“The child makes everything possible. On his/her work stands civilization”
– Maria Montessori
Each IMSchools classroom is designed to give children the beauty, order, and independence needed to discover their own joy in learning. While all six locations offer very similar Montessori environment each school has its own character and atmosphere: from our garden themed classrooms at Paoli campus, home-like atmosphere at Malvern, to our historic building at the West Chester campus. Each school provides comforting, supportive and joyful learning environment with a great emphasis on fostering children’s connection to the natural world.
International Montessori Schools welcomes children ages 6 weeks through 4th grade. Each campus offers a Pre-Primary (18 months – 3 years) and Primary Program (3–6 years.) Currently, the Infant Program (6 weeks-18months) is available at Malvern, Great Valley and Wilmington campuses. Our curriculum and the physical environment is based on the five main Montessori areas:
The Practical Life area is essential for a strong Montessori educational foundation. In this area a child is developing and strengthening control of movement (fine motor skills), concentration span, self-confidence, and a love of learning. The activities in Practical Life are made up of familiar objects that a child would observe in everyday life. The activities are designed and chosen so that the children feel comfortable and will be able to master the activity. These activities can be grouped under: care of self, control of movement, care of the environment, and grace and courtesy. The overall goal of this area is not only to help children gain self-confidence in their working abilities, but to expose the children to fundamental activities that will build their concentration span and work with activities they will encounter through adulthood. Practical life skills are of great interest to young children and form the basis of later abstract learning.

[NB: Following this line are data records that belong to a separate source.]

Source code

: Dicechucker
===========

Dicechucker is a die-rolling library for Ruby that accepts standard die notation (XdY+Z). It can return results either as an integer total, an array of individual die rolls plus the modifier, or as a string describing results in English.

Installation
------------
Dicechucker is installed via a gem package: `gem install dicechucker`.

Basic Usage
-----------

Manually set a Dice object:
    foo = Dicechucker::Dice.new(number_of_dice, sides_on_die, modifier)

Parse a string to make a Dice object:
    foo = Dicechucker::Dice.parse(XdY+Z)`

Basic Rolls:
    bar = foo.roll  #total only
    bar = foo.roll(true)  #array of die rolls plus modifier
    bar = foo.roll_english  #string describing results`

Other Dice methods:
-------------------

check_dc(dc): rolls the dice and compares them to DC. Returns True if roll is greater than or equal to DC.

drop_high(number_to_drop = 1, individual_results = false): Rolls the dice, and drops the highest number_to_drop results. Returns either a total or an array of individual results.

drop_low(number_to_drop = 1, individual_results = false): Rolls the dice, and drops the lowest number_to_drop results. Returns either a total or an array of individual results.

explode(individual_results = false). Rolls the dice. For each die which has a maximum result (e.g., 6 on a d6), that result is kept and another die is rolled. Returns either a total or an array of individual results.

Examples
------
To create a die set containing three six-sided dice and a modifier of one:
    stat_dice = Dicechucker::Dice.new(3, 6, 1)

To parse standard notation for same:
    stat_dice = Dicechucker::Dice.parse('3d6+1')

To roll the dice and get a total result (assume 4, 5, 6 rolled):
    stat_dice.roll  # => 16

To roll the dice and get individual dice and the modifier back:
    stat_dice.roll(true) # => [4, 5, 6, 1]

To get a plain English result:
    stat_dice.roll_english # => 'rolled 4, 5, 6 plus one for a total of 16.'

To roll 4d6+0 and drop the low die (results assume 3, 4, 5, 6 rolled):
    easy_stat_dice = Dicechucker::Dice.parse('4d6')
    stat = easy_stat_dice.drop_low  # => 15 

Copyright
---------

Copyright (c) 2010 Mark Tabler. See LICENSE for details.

The Sensorial area of the classroom helps children become more aware of smaller details that are often overlooked and . Each sensorial activity focuses on one important quality such as color, weight, shape, size, texture, sound or smell. Sensorial activities develop the senses of perception and discrimination for exploring and noticing small differences in patterns as well as fine motor function development in the hands. The sensorial area builds the child’s concentration for a wider awakening of the senses and perception for distinguishing different qualities and patterns. These activities develop and refine the 5 senses — seeing, hearing, touching, tasting, and smelling — and build a foundation for speech, writing, and math through the use of sensorial materials.
The Language area of the Montessori classroom encourages development of early-literacy skills through the use of phonetic sounds. In the Language area children are exposed to various types of phonetic awareness activities to build a strong literary foundation. Montessori Language activities are designed to improve a child’s vocabulary, listening skills for common sounds, and differentiating between objects and pictures. Language activities include learning the shapes and sounds of letters, practicing fine motor skills by writing, vocabulary development, matching words and pictures, reading development with word lists, practicing parts of grammar (nouns, verbs, adjectives, etc.), creating sentences and reading silently.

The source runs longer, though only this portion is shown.